I won’t say much more about this bottle. It’s simply a great old Caol Ila.
Glen Keith is a very young distillery (1957) that has been mothballed in 1999. All the equipment is still in place, so maybe one day Chivas will restart production. Releases are rare.
About a year ago a similar Glen Keith distilled in March 1990 was bottled by Douglas Laing in their Old Malt Cask series.
Glen Keith 19 yo 1990 (52,1%, Malts of Scotland 2010, cask 13678, 232 btl.)
Nose: mild and fruity with mostly white fruits: pear, nectarine, white grapes. Some lime. Reminds me of vinho verde, very fresh with a mineral touch. Quite some beeswax. Marmalade. Develops on green notes (grass and sage maybe?) Hints of chamomile and wheat flour as well. The whole has a slightly bubblegummy fruit profile – quite uncommon but very attractive, and it keeps developing over time. Lovely. Mouth: honeyed attack. The same fruits show up (+ apple and pineapple) and they’re backed by spices from the bourbon cask. Hints of ginger and pepper, some cinnamon. Hints of mocha in the aftertaste. Finish: medium length, round with milk chocolate and spices.
The name Glen Keith does not have much fame, but this will open your eyes (and mouth). Fresh and mature at the same time. Dangerous stuff because it drinks like lemonade. Around € 75. Recommended.
Hey, didn’t we have a Glengoyne 1998 by Malts of Scotland yesterday? Yep, but that was the cask next to this one (and next to the #1130 and #1133 Glengoyne casks released in 2009).
Glengoyne 11 yo 1998 (55,2%, Malts of Scotland 2010, cask 1132, 272 btl.)
Nose: totally different from the #1131 cask. Much more dirty, with notes of mushrooms and beef stock. Hints of soy sauce and moss. I’m afraid this isn’t free from sulphur. I know a lot of people like this kind of profile, and it seems to be filtered out after some breathing, so let’s move on. There are hints of walnuts but the red fruits are much more subdued here, although there are hints of candied fruit and water helps to bring out fragrant raspberry. Mouth: interesting and very much in line with the old Macallan 18’s. No sulphur, just beautiful chocolate, coffee, figs and dried orange skin. Raisins. A touch of menthol. Not as dry as its sister. Cloves and cinnamon. It also shows hints of dusty oak with light whiffs of smoke. Finish: long, drier now, and very chocolaty. Some spicy notes.

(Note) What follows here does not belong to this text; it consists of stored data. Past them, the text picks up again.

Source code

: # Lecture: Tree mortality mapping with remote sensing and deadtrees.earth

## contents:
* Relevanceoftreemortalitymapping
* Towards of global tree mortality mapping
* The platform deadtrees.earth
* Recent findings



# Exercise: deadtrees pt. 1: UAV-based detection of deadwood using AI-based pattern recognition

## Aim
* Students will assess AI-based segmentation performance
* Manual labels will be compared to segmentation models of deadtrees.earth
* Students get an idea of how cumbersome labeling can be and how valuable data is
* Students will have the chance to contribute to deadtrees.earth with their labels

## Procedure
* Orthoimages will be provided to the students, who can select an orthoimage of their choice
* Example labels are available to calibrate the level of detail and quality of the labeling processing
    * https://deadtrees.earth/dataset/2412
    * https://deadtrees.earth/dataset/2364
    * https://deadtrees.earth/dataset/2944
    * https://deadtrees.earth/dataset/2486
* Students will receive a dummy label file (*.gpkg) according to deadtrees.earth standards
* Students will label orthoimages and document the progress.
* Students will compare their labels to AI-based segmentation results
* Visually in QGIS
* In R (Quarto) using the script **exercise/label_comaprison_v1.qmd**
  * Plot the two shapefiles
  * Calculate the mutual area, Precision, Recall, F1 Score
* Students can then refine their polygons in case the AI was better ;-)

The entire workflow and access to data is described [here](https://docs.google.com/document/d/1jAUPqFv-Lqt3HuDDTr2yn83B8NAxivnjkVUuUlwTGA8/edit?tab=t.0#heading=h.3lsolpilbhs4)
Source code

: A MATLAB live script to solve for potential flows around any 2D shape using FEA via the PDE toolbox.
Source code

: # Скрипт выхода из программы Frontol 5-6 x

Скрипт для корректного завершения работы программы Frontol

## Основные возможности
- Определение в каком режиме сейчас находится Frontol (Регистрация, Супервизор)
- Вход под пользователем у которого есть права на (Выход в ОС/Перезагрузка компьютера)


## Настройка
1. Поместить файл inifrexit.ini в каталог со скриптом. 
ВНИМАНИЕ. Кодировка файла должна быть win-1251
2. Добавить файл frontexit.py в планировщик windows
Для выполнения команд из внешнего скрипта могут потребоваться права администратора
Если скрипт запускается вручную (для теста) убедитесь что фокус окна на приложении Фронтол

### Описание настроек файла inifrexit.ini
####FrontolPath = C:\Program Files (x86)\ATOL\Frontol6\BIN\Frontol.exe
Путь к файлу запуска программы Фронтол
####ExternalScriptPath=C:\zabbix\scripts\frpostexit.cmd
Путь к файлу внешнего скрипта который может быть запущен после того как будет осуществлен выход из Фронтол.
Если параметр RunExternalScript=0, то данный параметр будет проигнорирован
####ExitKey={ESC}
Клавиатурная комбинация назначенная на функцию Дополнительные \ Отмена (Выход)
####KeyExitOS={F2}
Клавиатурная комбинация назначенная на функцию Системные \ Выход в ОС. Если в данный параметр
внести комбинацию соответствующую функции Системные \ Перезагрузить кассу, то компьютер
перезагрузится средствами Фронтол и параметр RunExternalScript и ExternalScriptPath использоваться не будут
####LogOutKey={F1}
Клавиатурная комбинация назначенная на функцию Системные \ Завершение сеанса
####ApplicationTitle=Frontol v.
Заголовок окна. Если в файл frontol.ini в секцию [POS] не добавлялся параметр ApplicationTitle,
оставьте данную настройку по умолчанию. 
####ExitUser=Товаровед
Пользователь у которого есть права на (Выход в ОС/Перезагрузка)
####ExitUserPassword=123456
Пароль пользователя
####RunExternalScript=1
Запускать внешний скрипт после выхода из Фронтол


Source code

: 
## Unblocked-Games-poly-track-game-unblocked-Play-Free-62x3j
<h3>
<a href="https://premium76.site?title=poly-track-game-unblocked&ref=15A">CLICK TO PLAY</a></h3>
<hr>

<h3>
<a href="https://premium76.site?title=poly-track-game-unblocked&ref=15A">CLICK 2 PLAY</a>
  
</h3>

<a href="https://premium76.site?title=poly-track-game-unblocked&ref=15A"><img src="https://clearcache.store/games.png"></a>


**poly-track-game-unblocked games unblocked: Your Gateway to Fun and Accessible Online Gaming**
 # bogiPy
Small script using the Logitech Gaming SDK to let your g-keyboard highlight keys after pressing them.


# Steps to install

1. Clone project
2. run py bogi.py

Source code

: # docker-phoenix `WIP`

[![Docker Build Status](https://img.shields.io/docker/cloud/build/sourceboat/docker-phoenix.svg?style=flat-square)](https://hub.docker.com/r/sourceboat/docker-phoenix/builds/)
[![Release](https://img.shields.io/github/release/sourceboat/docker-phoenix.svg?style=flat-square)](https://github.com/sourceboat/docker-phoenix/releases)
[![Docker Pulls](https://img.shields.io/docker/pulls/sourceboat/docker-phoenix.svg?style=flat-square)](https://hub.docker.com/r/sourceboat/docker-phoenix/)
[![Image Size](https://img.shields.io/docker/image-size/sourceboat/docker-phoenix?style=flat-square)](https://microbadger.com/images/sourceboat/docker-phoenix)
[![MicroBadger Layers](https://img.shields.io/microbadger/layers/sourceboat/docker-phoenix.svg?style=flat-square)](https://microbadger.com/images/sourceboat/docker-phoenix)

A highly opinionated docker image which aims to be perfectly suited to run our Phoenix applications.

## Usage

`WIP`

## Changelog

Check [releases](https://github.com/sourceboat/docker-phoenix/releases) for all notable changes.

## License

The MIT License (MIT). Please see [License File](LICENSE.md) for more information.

At the beginning of my tasting, I smelled both whiskies side-by-side and because of the sulphury notes, I never thought this #1132 cask would come close to #1131. But once you’ve tasted them, and once you add water, it becomes clear that the palate of this cask is really interesting and makes you forget about the nose. In the end they both have their qualities. Same price: around € 60.
Malts of Scotland is releasing Glengoyne casks at a high pace. So far, there have been two 1972 casks, a 1973 cask, a 1997 cask and two 1998 heavily sherried casks. All of this in just over six months, and remember independent Glengoyne bottlings are very rare (Whiskyfun reviewed 34 official Glengoynes and only 3 independent bottlings).
A few weeks ago, two new casks were bottled, both sister casks of the former Glengoyne 1998’s. Their colour is again quite remarkable.
Glengoyne 11 yo 1998 (54,8%, Malts of Scotland 2010, cask 1131, 295 btl.)
Nose: very much on dried apricots, tangerine liqueur and toffee. Some raspberry candy. Overripe cherries and plums. Nutty notes. Hints of coffee and mint. Very soft vanilla as well. Very big with the oloroso in the front row. Adding water makes it fresher and fruitier. Mouth: again some heavy sherry but perfectly palatable without water. Starts rather fresh and dry with plum cake, red fruits and dark chocolate. The dryness gets in overdrive after a while, with the kind of mouth-feel you get from eating walnut skins. A bit of water helps to make it rounder. Finish: dry and persistent, with notes of chocolate, oak, tangerine and spices.
You need to love heavy sherry influence to appreciate this, and even then some people will probably find this slightly overdone. I think it’s really good, especially if you add a bit of water. Around € 60.